Finasteride is a specific inhibitor of testosterone metabolism and interferes with its action on the prostate gland. The size of the prostate gland is reduced and the obstructive symptoms of enlarged prostate are relieved. Its use is limited to benign prostatic hyperplasia, where it improves the urinary flow rate. The other drugs used for benign prostatic hyperplasia are selective alpha-blockers such as prazosin.

Anabolic Steroids:

These are the derivatives of male sex hormones that have less virilisation effects in women, but have significant anabolic action (protein building property). Their protein building property is thought to be useful to hasten convalescence and in senile osteoporosis (a condition due to lack of protein in bone), but clinically their effectiveness is not proven. Their use as body builders or tonics is quite unjustified. They are abused by athletes. The use of anabolic steroids is only limited in the treatment of some aplastic anemias.

Drugs for Impotence:

Male erectile dysfunction is commonly due to psychological factors, but endocrine abnormalities and certain drugs (e.g. alcohol, tricyclic antidepressants, neuroleptics, anti-hypertensives, and cimetidine) may also result in a failure to produce a satisfactory erection. Erection depends on the relaxation of the penile smooth muscle, with subsequent engorgement with blood following necessary stimulus.

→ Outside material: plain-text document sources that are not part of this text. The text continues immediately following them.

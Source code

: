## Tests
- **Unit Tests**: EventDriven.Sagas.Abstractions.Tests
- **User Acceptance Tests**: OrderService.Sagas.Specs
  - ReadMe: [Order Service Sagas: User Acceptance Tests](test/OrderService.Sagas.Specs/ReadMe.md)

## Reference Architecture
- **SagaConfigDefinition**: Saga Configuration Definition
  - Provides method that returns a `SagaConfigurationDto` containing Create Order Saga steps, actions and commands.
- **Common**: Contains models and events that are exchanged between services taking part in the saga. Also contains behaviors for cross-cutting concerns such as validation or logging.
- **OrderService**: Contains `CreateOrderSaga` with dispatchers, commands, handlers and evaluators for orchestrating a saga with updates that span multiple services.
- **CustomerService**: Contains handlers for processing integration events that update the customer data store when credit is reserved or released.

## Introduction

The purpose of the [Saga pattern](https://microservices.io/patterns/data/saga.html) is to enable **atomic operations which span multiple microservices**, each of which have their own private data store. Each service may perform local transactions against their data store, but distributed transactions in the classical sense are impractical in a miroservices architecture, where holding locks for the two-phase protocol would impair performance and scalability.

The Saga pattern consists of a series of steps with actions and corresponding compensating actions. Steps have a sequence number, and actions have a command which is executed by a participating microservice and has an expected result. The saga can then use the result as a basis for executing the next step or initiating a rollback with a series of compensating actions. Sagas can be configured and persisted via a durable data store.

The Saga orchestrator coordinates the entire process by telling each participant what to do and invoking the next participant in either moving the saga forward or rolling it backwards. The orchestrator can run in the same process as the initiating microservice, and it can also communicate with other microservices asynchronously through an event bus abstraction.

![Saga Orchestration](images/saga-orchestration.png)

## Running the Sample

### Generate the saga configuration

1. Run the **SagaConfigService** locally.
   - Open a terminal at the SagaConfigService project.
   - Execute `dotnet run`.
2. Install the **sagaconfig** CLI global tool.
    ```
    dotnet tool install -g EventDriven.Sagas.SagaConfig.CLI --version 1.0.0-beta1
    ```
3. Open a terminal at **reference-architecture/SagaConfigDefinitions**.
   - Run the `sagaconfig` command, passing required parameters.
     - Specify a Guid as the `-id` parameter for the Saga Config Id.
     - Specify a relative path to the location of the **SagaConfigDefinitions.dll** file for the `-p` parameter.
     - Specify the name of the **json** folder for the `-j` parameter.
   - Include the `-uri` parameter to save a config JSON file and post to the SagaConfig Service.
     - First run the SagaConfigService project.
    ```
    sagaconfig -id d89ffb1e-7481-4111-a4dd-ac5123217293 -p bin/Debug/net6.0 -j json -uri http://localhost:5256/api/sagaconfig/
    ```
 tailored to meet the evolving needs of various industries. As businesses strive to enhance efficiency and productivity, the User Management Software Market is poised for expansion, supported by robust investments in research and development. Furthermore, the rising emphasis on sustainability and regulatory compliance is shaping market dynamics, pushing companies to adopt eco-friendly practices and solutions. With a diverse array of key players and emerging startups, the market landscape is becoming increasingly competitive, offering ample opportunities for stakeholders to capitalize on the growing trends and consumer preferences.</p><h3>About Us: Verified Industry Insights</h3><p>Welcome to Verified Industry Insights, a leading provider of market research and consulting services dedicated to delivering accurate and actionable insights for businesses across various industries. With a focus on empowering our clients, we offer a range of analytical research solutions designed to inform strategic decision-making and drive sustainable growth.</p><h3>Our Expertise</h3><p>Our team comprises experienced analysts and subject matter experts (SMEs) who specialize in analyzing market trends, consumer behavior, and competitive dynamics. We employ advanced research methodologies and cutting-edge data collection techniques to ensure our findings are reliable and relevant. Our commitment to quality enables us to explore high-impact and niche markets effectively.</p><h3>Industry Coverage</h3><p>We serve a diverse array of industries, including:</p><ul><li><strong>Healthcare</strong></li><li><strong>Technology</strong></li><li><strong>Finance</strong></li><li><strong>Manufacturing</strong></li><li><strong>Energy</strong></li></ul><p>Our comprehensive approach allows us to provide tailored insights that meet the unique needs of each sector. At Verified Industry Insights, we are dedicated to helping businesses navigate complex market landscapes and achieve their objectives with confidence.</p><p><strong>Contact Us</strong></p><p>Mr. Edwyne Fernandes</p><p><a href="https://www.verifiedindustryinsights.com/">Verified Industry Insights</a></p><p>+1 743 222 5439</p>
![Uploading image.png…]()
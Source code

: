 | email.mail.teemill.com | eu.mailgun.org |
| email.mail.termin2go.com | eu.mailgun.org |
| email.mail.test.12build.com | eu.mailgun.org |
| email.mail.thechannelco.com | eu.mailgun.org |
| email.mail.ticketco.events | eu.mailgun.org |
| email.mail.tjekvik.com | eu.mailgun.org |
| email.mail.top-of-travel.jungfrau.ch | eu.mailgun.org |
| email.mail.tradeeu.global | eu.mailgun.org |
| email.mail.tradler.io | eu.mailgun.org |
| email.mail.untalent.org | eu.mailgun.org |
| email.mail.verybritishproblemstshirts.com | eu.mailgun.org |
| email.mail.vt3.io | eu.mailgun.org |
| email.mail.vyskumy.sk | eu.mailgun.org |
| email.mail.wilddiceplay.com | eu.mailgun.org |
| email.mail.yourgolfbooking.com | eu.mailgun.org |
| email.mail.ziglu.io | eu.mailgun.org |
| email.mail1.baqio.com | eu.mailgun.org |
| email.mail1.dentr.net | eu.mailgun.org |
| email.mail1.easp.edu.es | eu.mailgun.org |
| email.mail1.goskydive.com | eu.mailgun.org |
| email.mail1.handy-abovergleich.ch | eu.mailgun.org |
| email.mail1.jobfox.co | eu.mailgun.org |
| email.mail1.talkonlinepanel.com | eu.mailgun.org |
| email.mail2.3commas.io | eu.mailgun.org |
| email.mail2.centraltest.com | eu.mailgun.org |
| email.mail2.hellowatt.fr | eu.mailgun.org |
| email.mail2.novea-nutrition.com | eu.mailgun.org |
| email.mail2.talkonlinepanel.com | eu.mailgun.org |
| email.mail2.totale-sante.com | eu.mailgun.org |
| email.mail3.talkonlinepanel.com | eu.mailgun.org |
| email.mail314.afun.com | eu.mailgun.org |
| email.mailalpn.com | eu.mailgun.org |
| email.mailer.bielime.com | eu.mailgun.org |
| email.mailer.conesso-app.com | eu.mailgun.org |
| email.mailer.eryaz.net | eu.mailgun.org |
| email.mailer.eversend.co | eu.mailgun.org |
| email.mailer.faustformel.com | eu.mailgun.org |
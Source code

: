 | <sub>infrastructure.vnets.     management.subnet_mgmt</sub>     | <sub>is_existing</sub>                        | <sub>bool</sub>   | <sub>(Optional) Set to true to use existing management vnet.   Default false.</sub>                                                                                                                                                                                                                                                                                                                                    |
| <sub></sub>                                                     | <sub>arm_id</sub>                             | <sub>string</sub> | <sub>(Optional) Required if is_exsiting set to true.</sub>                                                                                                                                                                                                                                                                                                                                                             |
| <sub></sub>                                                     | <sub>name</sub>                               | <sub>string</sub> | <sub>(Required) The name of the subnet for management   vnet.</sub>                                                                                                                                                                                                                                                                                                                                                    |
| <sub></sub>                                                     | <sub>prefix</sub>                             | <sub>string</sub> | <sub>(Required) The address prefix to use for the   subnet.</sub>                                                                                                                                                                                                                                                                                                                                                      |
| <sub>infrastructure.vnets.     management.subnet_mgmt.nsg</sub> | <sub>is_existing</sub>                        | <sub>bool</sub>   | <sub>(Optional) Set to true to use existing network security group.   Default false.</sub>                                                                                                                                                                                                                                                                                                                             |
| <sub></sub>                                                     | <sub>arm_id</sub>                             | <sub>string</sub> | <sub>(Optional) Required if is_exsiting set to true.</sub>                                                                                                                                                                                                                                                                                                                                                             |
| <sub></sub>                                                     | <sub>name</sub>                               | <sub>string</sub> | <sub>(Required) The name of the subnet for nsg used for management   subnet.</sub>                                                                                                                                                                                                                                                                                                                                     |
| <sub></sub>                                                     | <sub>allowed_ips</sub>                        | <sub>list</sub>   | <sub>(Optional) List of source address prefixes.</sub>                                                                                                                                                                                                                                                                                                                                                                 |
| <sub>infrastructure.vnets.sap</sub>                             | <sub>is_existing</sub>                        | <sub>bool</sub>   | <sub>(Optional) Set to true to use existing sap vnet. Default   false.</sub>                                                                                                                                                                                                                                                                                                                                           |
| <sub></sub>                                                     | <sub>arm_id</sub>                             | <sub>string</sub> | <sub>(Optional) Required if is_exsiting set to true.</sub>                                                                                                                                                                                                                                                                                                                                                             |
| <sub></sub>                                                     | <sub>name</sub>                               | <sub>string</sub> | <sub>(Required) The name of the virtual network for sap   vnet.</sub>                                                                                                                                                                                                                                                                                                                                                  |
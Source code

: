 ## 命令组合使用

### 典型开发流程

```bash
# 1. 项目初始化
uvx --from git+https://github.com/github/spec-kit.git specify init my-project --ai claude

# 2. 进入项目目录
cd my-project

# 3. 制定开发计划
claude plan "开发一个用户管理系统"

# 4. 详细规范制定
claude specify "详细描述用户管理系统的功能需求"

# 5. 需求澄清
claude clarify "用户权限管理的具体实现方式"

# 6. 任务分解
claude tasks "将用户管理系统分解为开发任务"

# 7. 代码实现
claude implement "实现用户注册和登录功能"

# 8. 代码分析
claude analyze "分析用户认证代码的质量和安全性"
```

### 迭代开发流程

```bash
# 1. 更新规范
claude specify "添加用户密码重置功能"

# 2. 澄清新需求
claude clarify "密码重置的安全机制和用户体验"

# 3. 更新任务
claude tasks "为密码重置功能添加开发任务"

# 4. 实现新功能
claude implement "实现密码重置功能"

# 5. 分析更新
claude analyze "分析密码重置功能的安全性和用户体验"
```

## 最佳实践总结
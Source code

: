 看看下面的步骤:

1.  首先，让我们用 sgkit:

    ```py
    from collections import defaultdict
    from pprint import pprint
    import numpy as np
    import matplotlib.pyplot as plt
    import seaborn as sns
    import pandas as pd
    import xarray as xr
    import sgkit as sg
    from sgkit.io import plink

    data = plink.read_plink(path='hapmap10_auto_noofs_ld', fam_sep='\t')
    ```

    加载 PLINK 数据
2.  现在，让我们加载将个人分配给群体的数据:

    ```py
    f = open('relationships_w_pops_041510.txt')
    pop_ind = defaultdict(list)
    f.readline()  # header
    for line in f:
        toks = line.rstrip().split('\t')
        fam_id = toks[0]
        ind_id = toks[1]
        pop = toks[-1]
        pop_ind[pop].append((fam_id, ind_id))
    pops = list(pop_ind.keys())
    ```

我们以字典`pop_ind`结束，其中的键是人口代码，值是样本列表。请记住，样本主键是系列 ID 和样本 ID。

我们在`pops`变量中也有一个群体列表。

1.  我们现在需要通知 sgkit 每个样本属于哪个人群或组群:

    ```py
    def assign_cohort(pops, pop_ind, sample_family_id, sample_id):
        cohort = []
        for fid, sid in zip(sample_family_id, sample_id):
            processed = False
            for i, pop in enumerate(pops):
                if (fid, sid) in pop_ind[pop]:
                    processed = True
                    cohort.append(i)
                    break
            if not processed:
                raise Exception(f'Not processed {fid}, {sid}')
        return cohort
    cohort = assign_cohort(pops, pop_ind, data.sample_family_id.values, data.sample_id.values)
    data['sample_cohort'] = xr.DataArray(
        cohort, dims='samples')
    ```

Prostaglandin E1 (alprostadil) or papaverine given by intra-cavernosal injection relaxes smooth muscle and produces a satisfactory erection. The procedure is not only cumbersome, but leads to multiple penile problems. Erection lasting for longer than 4 hours (priapism) is an emergency requiring penile aspiration, intra-carvernosal injection of sympathomimetic vasoconstrictors or even surgical intervention.

Sildenafil (viagra) inhibits the phosphodiesterase 5 in the blood vessels of penis leading to vasodilatation and enhanced erection, when taken an hour or two before intercourse. It has the advantage of oral administration and being highly effective.

Common side effects of sildenafil are dyspepsia, headache, flushing, dizziness, visual disturbances and increased intraocular pressure. Sildenafil is contraindicated in recent stroke or myocardial infarction, hypotension (it should not be used in patients receiving nitrates) and hereditary degenerative retinal disorders. Antibiotics (erythromycin), antifungal, antiviral and ulcer healing (cimetidine) drugs increase the plasma sildenafil concentration and may cause priapism.